● WORK TO BE COMPLETED
Read through the data and report every line in which the word "length" occurs.

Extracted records
━━━━━━━━━━━━━━━━━━━━━━━━━━━━━━

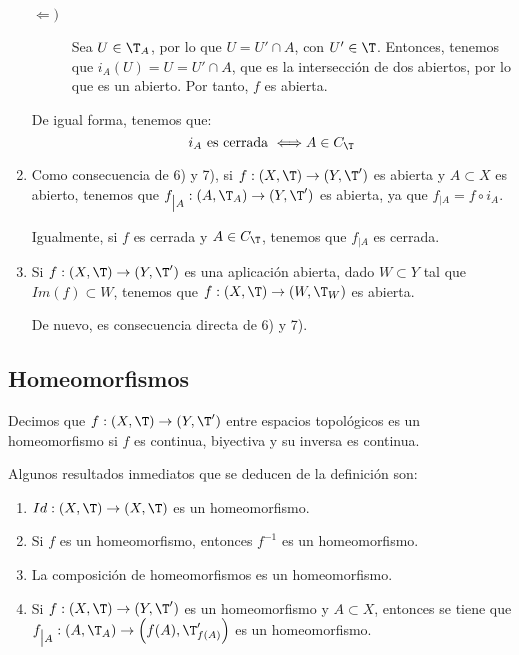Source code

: \begin{ejemplo}
\begin{enumerate}
\begin{description}
        \item[$\Longleftarrow)$] Sea $U\in \T_A$, por lo que $U=U'\cap A$, con $U'\in \T$. Entonces, tenemos que $i_A(U)=U=U'\cap A$, que es la intersección de dos abiertos, por lo que es un abierto. Por tanto, $f$ es abierta.
    \end{description}

    De igual forma, tenemos que:
    \begin{equation*}
        i_A \text{ es cerrada }\Longleftrightarrow A\in C_\T
    \end{equation*}


    \item Como consecuencia de 6) y 7), si $f:(X,\T)\to (Y,\T')$ es abierta y $A\subset X$ es abierto, tenemos que $f_{\big|A}:(A,\T_A)\to (Y,\T')$ es abierta, ya que $f_{\big| A}=f\circ i_A$.

    Igualmente, si $f$ es cerrada y $A\in C_\T$, tenemos que $f_{\big| A}$ es cerrada.

    \item Si $f:(X,\T)\to (Y,\T')$ es una aplicación abierta, dado $W\subset Y$ tal que $Im(f)\subset W$, tenemos que $f:(X,\T)\to (W,\T_W)$ es abierta.

    De nuevo, es consecuencia directa de 6) y 7).
\end{enumerate}
\end{ejemplo}

\subsection{Homeomorfismos}
\begin{definicion}[Homeomorfismos]
    Decimos que $f:(X,\T)\to (Y,\T')$ entre espacios topológicos es un homeomorfismo si $f$ es continua, biyectiva y su inversa es continua.
\end{definicion}

Algunos resultados inmediatos que se deducen de la definición son:
\begin{enumerate}
    \item $Id:(X,\T)\to (X,\T)$ es un homeomorfismo.
    \item Si $f$ es un homeomorfismo, entonces $f^{-1}$ es un homeomorfismo.
    \item La composición de homeomorfismos es un homeomorfismo.
    \item Si $f:(X,\T)\to (Y,\T')$ es un homeomorfismo y $A\subset X$, entonces se tiene que $f_{\big|A}:(A,\T_A)\to \left(f(A),\T'_{f(A)}\right)$ es un homeomorfismo.
\end{enumerate}

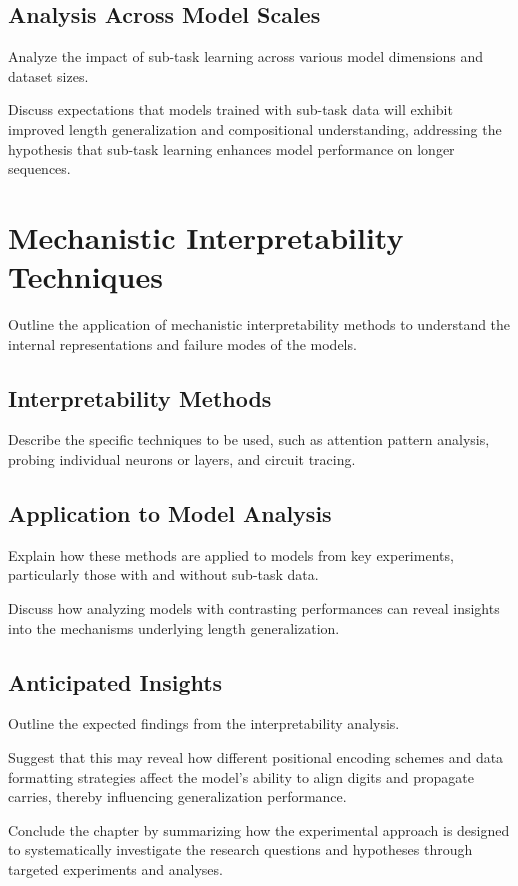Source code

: \subsection{Analysis Across Model Scales}
Analyze the impact of sub-task learning across various model dimensions and dataset sizes.

Discuss expectations that models trained with sub-task data will exhibit improved length generalization and compositional understanding, addressing the hypothesis that sub-task learning enhances model performance on longer sequences.

\section{Mechanistic Interpretability Techniques}
\label{sec:mechanistic_interpretability}
Outline the application of mechanistic interpretability methods to understand the internal representations and failure modes of the models.

\subsection{Interpretability Methods}
Describe the specific techniques to be used, such as attention pattern analysis, probing individual neurons or layers, and circuit tracing.

\subsection{Application to Model Analysis}
Explain how these methods are applied to models from key experiments, particularly those with and without sub-task data.

Discuss how analyzing models with contrasting performances can reveal insights into the mechanisms underlying length generalization.

\subsection{Anticipated Insights}
Outline the expected findings from the interpretability analysis.

Suggest that this may reveal how different positional encoding schemes and data formatting strategies affect the model's ability to align digits and propagate carries, thereby influencing generalization performance.

Conclude the chapter by summarizing how the experimental approach is designed to systematically investigate the research questions and hypotheses through targeted experiments and analyses.


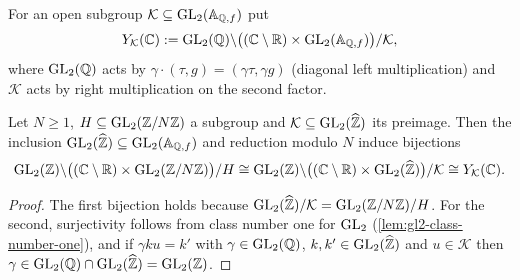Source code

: \begin{definition}\label{def:adelic-double-coset}
For an open subgroup $\mathcal{K} \subseteq \GL{2}{\FiniteAdeles{\QQ}}$ put
\[
  \OpenModCurve{\mathcal{K}}(\CC) := \GL{2}{\QQ}\backslash\bigl((\SlitPlane)\times
  \GL{2}{\FiniteAdeles{\QQ}}\bigr)/\mathcal{K},
\]
where $\GL{2}{\QQ}$ acts by $\gamma\cdot(\tau, g) = (\gamma\tau, \gamma g)$
(diagonal left multiplication) and $\mathcal{K}$ acts by right
multiplication on the second factor.
\end{definition}

\begin{proposition}\label{prop:finite-vs-adelic}
Let $N \geq 1$, $H \subseteq \GL{2}{\ResidueRing{N}}$ a subgroup and
$\mathcal{K} \subseteq \GL{2}{\ProfiniteIntegers}$ its preimage. Then the
inclusion $\GL{2}{\ProfiniteIntegers} \subseteq \GL{2}{\FiniteAdeles{\QQ}}$
and reduction modulo $N$ induce bijections
\[
  \GL{2}{\ZZ}\backslash\bigl((\SlitPlane)\times\GL{2}{\ResidueRing{N}}\bigr)/H
  \cong
  \GL{2}{\ZZ}\backslash\bigl((\SlitPlane)\times\GL{2}{\ProfiniteIntegers}\bigr)/\mathcal{K}
  \cong \OpenModCurve{\mathcal{K}}(\CC).
\]
\end{proposition}

\begin{proof}
The first bijection holds because
$\GL{2}{\ProfiniteIntegers}/\mathcal{K} = \GL{2}{\ResidueRing{N}}/H$. For the
second, surjectivity follows from class number one for $\GL{2}{}$
(\cref{lem:gl2-class-number-one}), and if
$\gamma k u = k'$ with $\gamma \in \GL{2}{\QQ}$, $k, k' \in \GL{2}{\ProfiniteIntegers}$
and $u \in \mathcal{K}$ then
$\gamma \in \GL{2}{\QQ}\cap\GL{2}{\ProfiniteIntegers} = \GL{2}{\ZZ}$.
\end{proof}

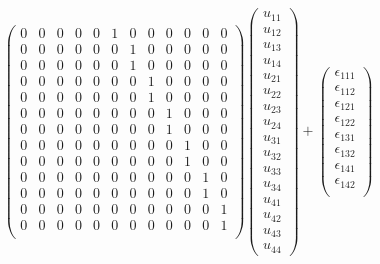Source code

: \documentclass[11pt]{article}
\begin{document}
\[\begin{pmatrix}{}
  0 & 0 & 0 & 0 & 0 & 1 & 0 & 0 & 0 & 0 & 0 & 0 \\ 
  0 & 0 & 0 & 0 & 0 & 0 & 1 & 0 & 0 & 0 & 0 & 0 \\ 
  0 & 0 & 0 & 0 & 0 & 0 & 1 & 0 & 0 & 0 & 0 & 0 \\ 
  0 & 0 & 0 & 0 & 0 & 0 & 0 & 1 & 0 & 0 & 0 & 0 \\ 
  0 & 0 & 0 & 0 & 0 & 0 & 0 & 1 & 0 & 0 & 0 & 0 \\ 
  0 & 0 & 0 & 0 & 0 & 0 & 0 & 0 & 1 & 0 & 0 & 0 \\ 
  0 & 0 & 0 & 0 & 0 & 0 & 0 & 0 & 1 & 0 & 0 & 0 \\ 
  0 & 0 & 0 & 0 & 0 & 0 & 0 & 0 & 0 & 1 & 0 & 0 \\ 
  0 & 0 & 0 & 0 & 0 & 0 & 0 & 0 & 0 & 1 & 0 & 0 \\ 
  0 & 0 & 0 & 0 & 0 & 0 & 0 & 0 & 0 & 0 & 1 & 0 \\ 
  0 & 0 & 0 & 0 & 0 & 0 & 0 & 0 & 0 & 0 & 1 & 0 \\ 
  0 & 0 & 0 & 0 & 0 & 0 & 0 & 0 & 0 & 0 & 0 & 1 \\ 
  0 & 0 & 0 & 0 & 0 & 0 & 0 & 0 & 0 & 0 & 0 & 1 \\ 
  \end{pmatrix}
\begin{pmatrix} u_{11}\\ u_{12} \\ u_{13} \\ u_{14}\\
                u_{21}\\ u_{22} \\ u_{23} \\ u_{24}\\
                u_{31}\\ u_{32} \\ u_{33} \\ u_{34}\\
                u_{41}\\ u_{42} \\ u_{43} \\ u_{44}
\end{pmatrix} + \begin{pmatrix} \epsilon_{111} \\ \epsilon_{112} \\ \epsilon_{121} \\ \epsilon_{122} \\ \epsilon_{131} \\ \epsilon_{132} \\ \epsilon_{141} \\ \epsilon_{142} \\

\end{pmatrix}\]
\end{document}
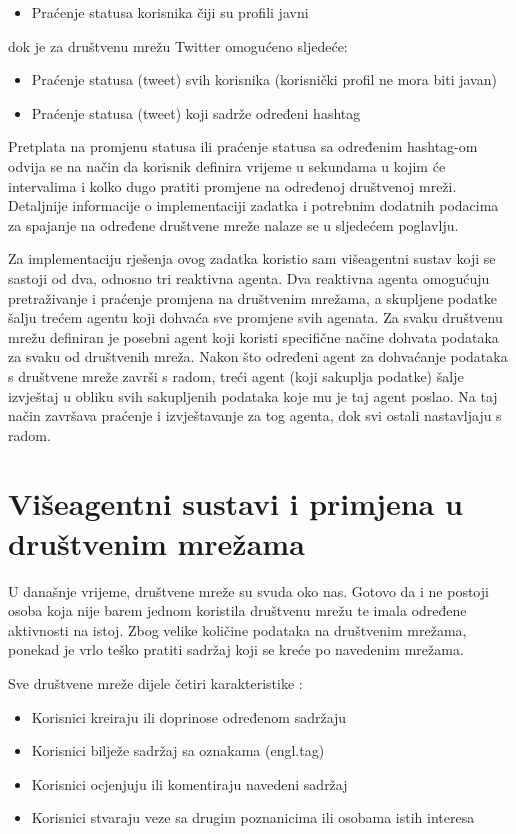 \documentclass[a4paper,12pt]{foi}
\begin{document}
\begin{itemize}
\item{Praćenje statusa korisnika čiji su profili javni}
\end{itemize}
dok je za društvenu mrežu Twitter omogućeno sljedeće:
\begin{itemize}
\item{Praćenje statusa (tweet) svih korisnika (korisnički profil ne mora biti javan)}
\item{Praćenje statusa (tweet) koji sadrže određeni hashtag}
\end{itemize}

Pretplata na promjenu statusa ili praćenje statusa sa određenim hashtag-om odvija se na način da korisnik definira vrijeme u sekundama u kojim će intervalima i kolko dugo pratiti promjene na određenoj društvenoj mreži. Detaljnije informacije o implementaciji zadatka i potrebnim dodatnih podacima za spajanje na određene društvene mreže nalaze se u sljedećem poglavlju.

Za implementaciju rješenja ovog zadatka koristio sam višeagentni sustav koji se sastoji od dva, odnosno tri reaktivna agenta. Dva reaktivna agenta omogućuju pretraživanje i praćenje promjena na društvenim mrežama, a skupljene podatke šalju trećem agentu koji dohvaća sve promjene svih agenata. Za svaku društvenu mrežu definiran je posebni agent koji koristi specifične načine dohvata podataka za svaku od društvenih mreža. Nakon što određeni agent za dohvaćanje podataka s društvene mreže završi s radom, treći agent (koji sakuplja podatke) šalje izvještaj u obliku svih sakupljenih podataka koje mu je taj agent poslao. Na taj način završava praćenje i izvještavanje za tog agenta, dok svi ostali nastavljaju s radom.

\section{Višeagentni sustavi i primjena u društvenim mrežama}

U današnje vrijeme, društvene mreže su svuda oko nas. Gotovo da i ne postoji osoba koja nije barem jednom koristila društvenu mrežu te imala određene aktivnosti na istoj. Zbog velike količine podataka na društvenim mrežama, ponekad je vrlo teško pratiti sadržaj koji se kreće po navedenim mrežama.

Sve društvene mreže dijele četiri karakteristike \citep{Lerman2008}:

\begin{itemize}
\item{Korisnici kreiraju ili doprinose određenom sadržaju}
\item{Korisnici bilježe sadržaj sa oznakama (engl.tag)}
\item{Korisnici ocjenjuju ili komentiraju navedeni sadržaj}
\item{Korisnici stvaraju veze sa drugim poznanicima ili osobama istih 	interesa}
\end{itemize}
\end{document}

━━━━━━━━━━━━━━━━━━━━━━━━━━━━━━

● WRITTEN SOLUTION
Discuss expectations that models trained with sub-task data will exhibit improved length generalization and compositional understanding, addressing the hypothesis that sub-task learning enhances model performance on longer sequences.
Discuss how analyzing models with contrasting performances can reveal insights into the mechanisms underlying length generalization.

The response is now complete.